My money is on today’s young people.

Faced with problems local, national and global that earlier generations could barely have imagined they remain undaunted. They take on mountainous debt to get good educations despite bleak job prospects, they resist any attempt to be told how to act or think or vote, and they expose themselves to the world on social media to an extent utterly frightening to their grandparents.

As one grandparent, this writer can only applaud.

This is a snapshot of one college student whom I applaud. I have never met emerging artist Brennen French; I was introduced to his art because despite the thousands of miles and several generations that separate us it speaks my language.

French, the son of a college professor and a retirement home administrator, grew up in one of the many American small towns that saw the economy tank and opportunities vanish in the last half of the 20th century, when plants closed and jobs went overseas. Though his own family was comfortably middle class, he learned firsthand about poverty, racism and injustice – and seems determined to confront those issues in the best way he can. As his website explains, he “found his voice for justice in his art.”

Two works illustrate how that goal is playing out, as French pursues an art degree at Allegheny College in Pennsylvania. “The Rise of Feminism (Break the Chains, Rise Up, Be Free)” (below) is an homage to women from around the world who have made significant contributions to women’s rights through their accomplishments in a variety of fields. With a powerfully drawn female figure centering the piece (while breaking her chains,) French has created a design with multiple interpretations, using profiles of some of the women he references.
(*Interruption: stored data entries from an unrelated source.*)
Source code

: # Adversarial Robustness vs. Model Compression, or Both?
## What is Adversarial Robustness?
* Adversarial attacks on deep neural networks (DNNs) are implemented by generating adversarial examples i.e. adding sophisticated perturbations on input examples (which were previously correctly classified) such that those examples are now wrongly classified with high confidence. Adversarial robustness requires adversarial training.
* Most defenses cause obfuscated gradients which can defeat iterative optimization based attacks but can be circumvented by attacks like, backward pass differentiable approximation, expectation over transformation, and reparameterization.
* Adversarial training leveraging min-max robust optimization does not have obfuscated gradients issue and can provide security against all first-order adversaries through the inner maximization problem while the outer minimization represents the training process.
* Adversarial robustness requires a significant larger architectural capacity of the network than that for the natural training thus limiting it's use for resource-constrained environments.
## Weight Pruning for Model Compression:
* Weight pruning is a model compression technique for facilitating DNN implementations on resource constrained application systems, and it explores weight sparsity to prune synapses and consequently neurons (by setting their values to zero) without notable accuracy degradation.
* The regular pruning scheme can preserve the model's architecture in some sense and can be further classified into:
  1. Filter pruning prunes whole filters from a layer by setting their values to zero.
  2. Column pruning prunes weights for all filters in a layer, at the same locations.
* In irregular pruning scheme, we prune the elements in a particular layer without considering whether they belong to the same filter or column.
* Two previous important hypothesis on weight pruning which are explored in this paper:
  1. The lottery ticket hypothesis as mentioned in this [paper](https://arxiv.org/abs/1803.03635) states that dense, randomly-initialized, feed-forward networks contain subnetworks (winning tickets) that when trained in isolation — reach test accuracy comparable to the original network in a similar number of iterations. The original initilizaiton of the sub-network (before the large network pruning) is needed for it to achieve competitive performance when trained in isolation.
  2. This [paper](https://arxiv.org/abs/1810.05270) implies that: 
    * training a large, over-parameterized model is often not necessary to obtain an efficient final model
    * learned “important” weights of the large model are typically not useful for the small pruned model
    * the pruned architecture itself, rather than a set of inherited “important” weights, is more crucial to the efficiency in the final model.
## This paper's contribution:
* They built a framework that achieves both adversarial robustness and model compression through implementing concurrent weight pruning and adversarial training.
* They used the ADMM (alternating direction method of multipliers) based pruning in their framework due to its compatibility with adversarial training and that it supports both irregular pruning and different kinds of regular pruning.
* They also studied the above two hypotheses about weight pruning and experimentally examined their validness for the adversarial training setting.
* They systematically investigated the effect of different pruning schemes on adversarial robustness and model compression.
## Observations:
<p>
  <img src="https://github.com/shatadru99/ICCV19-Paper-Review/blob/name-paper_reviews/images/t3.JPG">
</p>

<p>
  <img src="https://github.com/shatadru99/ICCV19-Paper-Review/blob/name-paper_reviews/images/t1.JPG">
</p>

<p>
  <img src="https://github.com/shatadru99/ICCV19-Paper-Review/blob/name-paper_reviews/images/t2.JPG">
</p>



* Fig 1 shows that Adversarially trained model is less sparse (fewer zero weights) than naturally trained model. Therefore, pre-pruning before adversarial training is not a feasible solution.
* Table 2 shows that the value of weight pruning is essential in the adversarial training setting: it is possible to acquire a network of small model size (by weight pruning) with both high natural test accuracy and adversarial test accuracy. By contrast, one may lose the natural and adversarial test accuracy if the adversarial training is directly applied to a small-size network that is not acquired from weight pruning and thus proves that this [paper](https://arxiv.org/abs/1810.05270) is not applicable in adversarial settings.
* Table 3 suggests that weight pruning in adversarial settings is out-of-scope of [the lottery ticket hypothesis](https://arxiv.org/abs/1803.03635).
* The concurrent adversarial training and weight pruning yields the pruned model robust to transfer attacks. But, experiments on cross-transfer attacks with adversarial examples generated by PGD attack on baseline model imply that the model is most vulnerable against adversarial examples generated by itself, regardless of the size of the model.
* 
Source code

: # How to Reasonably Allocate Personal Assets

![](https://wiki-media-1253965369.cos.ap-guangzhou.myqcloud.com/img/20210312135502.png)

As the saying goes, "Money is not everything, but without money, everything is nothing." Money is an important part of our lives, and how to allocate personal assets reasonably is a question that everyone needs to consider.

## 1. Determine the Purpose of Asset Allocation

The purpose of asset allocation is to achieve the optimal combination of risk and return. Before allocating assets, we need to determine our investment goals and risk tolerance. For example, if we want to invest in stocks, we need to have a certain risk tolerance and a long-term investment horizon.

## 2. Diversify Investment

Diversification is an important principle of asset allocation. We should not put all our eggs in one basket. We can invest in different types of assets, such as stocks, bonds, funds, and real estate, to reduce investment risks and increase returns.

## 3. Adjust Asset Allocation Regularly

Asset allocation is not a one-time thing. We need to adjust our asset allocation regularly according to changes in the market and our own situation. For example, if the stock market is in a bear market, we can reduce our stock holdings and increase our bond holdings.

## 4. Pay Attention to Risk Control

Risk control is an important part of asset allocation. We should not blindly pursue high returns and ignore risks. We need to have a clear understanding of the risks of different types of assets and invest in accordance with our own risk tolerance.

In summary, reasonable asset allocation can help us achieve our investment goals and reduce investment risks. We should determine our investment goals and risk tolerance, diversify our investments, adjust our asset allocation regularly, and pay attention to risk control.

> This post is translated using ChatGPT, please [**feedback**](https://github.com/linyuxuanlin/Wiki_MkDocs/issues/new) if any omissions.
He includes initials just in case, but viewers could recognize many of them without clues: Virginia Woolf, Susan B. Anthony, Ruth Bader Ginsberg, nearly two dozen profiles rising from silhouetted crowds of anonymous others.

In “America’s Response to the Syrian Migrant Crisis,” (above) French uses somber tones to portray an endless line of refugees, fronted by a garishly contrasting image of an American TV talking head, a red Starbucks cup on the screen behind her. “I created this in the winter of 2015,” French explains, “to raise awareness of the current migrant crisis. At the time, American news feeds were flooded with the Starbucks Red Cup ‘scandal.’ I was shocked that news organizations felt this story was important enough to dedicate two weeks’ worth of airtime, time that could have been given to discussing the Migrant Crisis.”

Voices for justice may be around for a long time yet.